- _The problem_
Print the listing below exactly. Leave nothing out.

(Beginning of Data for this exercise)

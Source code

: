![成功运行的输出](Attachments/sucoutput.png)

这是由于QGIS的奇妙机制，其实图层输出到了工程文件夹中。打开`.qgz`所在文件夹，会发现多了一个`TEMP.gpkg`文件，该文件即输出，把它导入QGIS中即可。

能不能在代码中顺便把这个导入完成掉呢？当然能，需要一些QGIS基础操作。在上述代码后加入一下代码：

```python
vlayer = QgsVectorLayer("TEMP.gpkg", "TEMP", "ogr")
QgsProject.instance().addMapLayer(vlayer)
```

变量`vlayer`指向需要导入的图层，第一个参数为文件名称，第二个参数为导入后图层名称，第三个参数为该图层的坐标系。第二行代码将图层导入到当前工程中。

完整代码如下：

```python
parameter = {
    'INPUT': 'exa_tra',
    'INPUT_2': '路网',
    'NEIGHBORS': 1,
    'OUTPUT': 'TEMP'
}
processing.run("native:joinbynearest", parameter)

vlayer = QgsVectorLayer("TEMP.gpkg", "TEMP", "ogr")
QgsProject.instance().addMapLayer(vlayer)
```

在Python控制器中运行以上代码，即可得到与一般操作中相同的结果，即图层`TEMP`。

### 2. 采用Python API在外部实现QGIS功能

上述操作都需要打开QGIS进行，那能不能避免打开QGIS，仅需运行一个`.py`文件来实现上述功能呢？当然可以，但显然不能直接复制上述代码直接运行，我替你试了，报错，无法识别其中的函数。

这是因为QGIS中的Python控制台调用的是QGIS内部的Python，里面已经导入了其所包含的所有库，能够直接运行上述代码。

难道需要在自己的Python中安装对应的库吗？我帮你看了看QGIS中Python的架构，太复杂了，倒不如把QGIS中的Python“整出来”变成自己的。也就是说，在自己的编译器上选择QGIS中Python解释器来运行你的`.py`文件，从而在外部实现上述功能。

(End of Data for this exercise)

- _Answer to the exercise_
Source code

:![成功运行的输出](Attachments/sucoutput.png)

这是由于QGIS的奇妙机制，其实图层输出到了工程文件夹中。打开`.qgz`所在文件夹，会发现多了一个`TEMP.gpkg`文件，该文件即输出，把它导入QGIS中即可。

能不能在代码中顺便把这个导入完成掉呢？当然能，需要一些QGIS基础操作。在上述代码后加入一下代码：

```python
vlayer = QgsVectorLayer("TEMP.gpkg", "TEMP", "ogr")
QgsProject.instance().addMapLayer(vlayer)
```

变量`vlayer`指向需要导入的图层，第一个参数为文件名称，第二个参数为导入后图层名称，第三个参数为该图层的坐标系。第二行代码将图层导入到当前工程中。

完整代码如下：

```python
parameter = {
    'INPUT': 'exa_tra',
    'INPUT_2': '路网',
    'NEIGHBORS': 1,
    'OUTPUT': 'TEMP'
}
processing.run("native:joinbynearest", parameter)

vlayer = QgsVectorLayer("TEMP.gpkg", "TEMP", "ogr")
QgsProject.instance().addMapLayer(vlayer)
```

在Python控制器中运行以上代码，即可得到与一般操作中相同的结果，即图层`TEMP`。

### 2. 采用Python API在外部实现QGIS功能

上述操作都需要打开QGIS进行，那能不能避免打开QGIS，仅需运行一个`.py`文件来实现上述功能呢？当然可以，但显然不能直接复制上述代码直接运行，我替你试了，报错，无法识别其中的函数。

这是因为QGIS中的Python控制台调用的是QGIS内部的Python，里面已经导入了其所包含的所有库，能够直接运行上述代码。

难道需要在自己的Python中安装对应的库吗？我帮你看了看QGIS中Python的架构，太复杂了，倒不如把QGIS中的Python“整出来”变成自己的。也就是说，在自己的编译器上选择QGIS中Python解释器来运行你的`.py`文件，从而在外部实现上述功能。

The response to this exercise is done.